HUFFPOLLSTER: Millennials Blaze A 'Distinctive Path,' Study Finds

HUFFPOLLSTER: Millennials Blaze A 'Distinctive Path,' Study Finds

The Pew Research Center offers a trove of data on Millennial Americans. Conservatives rank repealing Obamacare as high as improving the economy. And yes, it's true. We can't stop obsessing about job rating answer scales. This is HuffPollster for Friday, March 7, 2014.

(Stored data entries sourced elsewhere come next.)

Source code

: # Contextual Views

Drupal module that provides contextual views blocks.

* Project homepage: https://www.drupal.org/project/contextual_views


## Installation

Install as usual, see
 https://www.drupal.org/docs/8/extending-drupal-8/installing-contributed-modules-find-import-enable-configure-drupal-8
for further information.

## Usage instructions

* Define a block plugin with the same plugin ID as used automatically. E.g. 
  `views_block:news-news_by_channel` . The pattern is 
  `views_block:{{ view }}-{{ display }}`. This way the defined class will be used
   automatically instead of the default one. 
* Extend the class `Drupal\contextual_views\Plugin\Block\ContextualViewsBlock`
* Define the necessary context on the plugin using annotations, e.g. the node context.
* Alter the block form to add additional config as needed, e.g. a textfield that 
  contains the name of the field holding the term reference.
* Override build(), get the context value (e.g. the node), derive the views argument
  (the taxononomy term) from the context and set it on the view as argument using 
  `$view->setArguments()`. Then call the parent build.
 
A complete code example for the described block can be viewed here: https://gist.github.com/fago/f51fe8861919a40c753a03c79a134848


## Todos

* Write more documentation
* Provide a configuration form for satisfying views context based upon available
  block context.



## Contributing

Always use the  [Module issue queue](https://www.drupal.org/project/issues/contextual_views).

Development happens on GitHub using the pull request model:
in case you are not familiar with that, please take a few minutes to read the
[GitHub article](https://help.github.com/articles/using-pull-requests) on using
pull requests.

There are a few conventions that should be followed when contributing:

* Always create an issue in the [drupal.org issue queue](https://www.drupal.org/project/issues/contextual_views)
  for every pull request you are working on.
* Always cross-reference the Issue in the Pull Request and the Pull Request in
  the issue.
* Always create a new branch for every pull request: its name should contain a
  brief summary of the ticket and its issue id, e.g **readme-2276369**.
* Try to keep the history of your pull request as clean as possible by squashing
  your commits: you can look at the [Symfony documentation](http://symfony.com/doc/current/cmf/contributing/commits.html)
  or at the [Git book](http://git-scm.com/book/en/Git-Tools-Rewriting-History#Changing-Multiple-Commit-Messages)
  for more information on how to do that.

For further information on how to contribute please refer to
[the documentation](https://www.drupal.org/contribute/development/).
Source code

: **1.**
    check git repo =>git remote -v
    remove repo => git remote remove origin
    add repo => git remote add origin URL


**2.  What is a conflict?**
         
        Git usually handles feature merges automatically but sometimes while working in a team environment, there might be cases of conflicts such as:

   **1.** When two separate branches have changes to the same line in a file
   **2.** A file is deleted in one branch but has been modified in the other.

MILLENNIALS IN ADULTHOOD - A massive new report from the Pew Research Center traces the "distinctive path" being followed by the Millennial generation: "Now ranging in age from 18 to 33, they are relatively unattached to organized politics and religion, linked by social media, burdened by debt, distrustful of people, in no rush to marry— and optimistic about the future. They are also America’s most racially diverse generation. In all of these dimensions, they are different from today’s older generations. And in many, they are also different from older adults back when they were the age Millennials are now. Pew Research Center surveys show that half of Millennials (50%) now describe themselves as political independents and about three-in-ten (29%) say they are not affiliated with any religion. These are at or near the highest levels of political and religious disaffiliation recorded for any generation in the quarter-century that the Pew Research Center has been polling on these topics. At the same time, however, Millennials stand out for voting heavily Democratic and for liberal views on many political and social issues, ranging from a belief in an activist government to support for same-sex marriage and marijuana legalization." [Pew Research]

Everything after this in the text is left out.